Heck, I just priced out and ordered 2 laptops for 2 different clients-- they come with i3s, 4GB of RAM, a 4hr battery life, and very high build quality, all for under $500. Where the heck could you have gotten a laptop anywhere close to that value 3 years ago? A celeron? A crappy AMD mobile?
Seriously, come back to reality please.
The new i5s and i7s are about 7 times faster at AES encryption with the new instruction set, than an equivalent processor without it. So try scaling that up to 21ghz, if you want to compete with an i5 2600k. Which do you suppose is easier, adding that instruction set or dealing with the TDP of a 21ghz cpu?
For the.millionth time, Moore's law is not about processor speed. And no a 3 year old cpu is not the samesame as today. Take for example the sandy bridge intel cpus. They blow away the older core2quads in performance and at lower clock speeds.
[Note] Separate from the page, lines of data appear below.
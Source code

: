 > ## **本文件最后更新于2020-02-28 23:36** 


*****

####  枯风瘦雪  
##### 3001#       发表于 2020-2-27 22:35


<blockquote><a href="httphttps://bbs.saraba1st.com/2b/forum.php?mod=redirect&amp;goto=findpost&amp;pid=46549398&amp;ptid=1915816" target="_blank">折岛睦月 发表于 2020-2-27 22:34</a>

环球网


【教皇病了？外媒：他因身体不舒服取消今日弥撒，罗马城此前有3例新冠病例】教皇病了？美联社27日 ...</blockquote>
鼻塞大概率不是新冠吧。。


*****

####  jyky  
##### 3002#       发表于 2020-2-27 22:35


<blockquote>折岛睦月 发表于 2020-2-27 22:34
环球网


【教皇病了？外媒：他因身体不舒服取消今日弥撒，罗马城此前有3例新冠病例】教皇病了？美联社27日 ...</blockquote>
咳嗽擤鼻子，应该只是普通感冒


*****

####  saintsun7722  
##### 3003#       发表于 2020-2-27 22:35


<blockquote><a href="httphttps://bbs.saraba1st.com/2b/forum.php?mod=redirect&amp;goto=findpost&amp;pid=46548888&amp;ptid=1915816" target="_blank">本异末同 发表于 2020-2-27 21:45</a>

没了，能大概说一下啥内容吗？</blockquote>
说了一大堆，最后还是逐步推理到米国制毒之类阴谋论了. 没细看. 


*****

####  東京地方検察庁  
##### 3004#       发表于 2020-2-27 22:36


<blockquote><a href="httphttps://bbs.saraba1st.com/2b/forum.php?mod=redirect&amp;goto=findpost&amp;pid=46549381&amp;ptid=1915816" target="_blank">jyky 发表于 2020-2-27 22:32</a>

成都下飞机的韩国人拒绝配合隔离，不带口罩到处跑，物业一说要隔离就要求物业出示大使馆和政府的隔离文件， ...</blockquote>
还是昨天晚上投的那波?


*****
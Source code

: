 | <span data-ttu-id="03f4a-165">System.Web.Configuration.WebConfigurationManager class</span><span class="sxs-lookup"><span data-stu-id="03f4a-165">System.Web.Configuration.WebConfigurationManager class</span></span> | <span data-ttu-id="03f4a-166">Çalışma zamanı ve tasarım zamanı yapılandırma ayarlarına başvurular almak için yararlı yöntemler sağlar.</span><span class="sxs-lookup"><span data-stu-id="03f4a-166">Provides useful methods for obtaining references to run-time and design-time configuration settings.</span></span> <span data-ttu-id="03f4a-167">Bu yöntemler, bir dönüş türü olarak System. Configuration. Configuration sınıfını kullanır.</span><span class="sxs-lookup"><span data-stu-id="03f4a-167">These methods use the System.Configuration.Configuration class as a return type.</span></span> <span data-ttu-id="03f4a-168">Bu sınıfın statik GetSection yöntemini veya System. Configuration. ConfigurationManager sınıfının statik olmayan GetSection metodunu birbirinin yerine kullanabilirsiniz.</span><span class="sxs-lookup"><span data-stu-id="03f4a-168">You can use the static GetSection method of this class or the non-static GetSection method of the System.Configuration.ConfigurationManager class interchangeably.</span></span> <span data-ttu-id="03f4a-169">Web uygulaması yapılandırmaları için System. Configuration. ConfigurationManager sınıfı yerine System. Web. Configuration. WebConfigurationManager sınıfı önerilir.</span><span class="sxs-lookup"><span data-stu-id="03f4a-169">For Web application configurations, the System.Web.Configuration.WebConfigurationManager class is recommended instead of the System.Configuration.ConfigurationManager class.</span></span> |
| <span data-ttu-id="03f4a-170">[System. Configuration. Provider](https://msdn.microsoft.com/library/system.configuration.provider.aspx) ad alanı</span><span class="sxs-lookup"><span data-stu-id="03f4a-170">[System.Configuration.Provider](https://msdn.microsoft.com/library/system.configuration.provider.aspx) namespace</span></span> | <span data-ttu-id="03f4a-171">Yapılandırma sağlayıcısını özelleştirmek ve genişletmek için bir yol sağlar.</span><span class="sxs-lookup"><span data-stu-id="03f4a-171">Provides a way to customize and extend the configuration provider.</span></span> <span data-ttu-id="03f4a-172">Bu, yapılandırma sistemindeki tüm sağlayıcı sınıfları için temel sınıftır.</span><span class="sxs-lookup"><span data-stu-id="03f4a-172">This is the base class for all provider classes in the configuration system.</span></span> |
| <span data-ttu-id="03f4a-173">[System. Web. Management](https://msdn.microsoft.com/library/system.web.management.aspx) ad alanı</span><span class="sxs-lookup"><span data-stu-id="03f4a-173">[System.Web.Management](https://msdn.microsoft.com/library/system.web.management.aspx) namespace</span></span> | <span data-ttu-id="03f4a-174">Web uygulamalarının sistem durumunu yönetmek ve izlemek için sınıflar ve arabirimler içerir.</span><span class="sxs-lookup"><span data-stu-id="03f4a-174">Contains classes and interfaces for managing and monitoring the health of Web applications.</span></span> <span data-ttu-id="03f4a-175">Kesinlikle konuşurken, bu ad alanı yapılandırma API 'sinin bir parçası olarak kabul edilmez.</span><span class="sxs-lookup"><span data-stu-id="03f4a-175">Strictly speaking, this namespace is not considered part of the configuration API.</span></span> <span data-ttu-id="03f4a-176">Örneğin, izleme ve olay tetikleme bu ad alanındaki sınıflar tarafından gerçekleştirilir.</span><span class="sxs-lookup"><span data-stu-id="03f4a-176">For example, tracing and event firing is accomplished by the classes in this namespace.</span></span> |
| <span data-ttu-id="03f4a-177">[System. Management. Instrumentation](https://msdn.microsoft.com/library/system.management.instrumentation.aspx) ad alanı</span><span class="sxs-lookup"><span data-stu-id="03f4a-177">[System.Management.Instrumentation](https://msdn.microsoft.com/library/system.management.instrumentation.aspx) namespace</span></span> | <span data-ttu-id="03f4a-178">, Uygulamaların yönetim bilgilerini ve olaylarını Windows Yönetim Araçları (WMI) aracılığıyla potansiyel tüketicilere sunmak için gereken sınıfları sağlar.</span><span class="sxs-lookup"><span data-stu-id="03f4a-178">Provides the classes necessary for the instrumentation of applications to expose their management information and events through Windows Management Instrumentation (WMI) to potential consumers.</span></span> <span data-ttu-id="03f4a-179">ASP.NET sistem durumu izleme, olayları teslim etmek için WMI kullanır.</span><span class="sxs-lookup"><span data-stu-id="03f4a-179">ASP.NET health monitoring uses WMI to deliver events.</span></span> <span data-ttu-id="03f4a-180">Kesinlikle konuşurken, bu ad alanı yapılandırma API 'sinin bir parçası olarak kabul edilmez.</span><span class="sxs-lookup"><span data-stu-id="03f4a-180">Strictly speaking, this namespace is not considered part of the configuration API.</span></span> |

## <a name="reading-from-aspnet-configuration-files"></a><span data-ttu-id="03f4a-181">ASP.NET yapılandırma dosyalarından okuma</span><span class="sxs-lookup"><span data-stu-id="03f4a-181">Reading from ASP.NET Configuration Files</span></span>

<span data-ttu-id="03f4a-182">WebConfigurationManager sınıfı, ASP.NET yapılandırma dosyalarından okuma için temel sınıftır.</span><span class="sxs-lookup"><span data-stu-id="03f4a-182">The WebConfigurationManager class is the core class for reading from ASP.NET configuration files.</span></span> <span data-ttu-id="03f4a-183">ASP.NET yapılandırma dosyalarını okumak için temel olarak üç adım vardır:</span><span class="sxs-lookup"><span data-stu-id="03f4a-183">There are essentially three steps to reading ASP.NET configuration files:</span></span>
Moore's law has applied, and will apply - at least by inference - to all past and future computing paradigms.
The exponential growth trends of price/performance started long before CMOS processes were developed. While Moore's law specifically refers to integrated circuits, the facts remain: exponential growth trends were present in relay-based machines, vacuum tube based machines, transistor based machines (pre-IC), and integrated circuits.
In fact, the exponential growth trends are actually accelerating at an accelerating pace, as we are just now approaching the "knee" in the exponential curve.
The simple truth is today's ICs are manufactured at the nano scale ( 100nm), and will continue to shrink for several more generations of chips.
Before transistor size even begins to approach theoretical limits, new paradigms will emerge to replace current metal-oxide-semiconductor technologies.
We can already see this today. As we approach the limit to two dimensional ICs, we see the new emerging trend of three-dimensional circuits. We see the rumblings in research circles of optical systems at nano-scales. We're just now beginning to scratch the surface of quantum computing.
While Moore didn't invent the exponential, the trends he predicted more than four decades ago will be alive and well throughout the 21st century, even if by inference, as we transition away from CMOS to new, as-of-yet undiscovered paradigms.
To those seriously interested in this field, please consider reading Ray Kurzweil's "The Singularity is Near". You may not agree with everything the man has to say, but the man's data on this subject doesn't lie.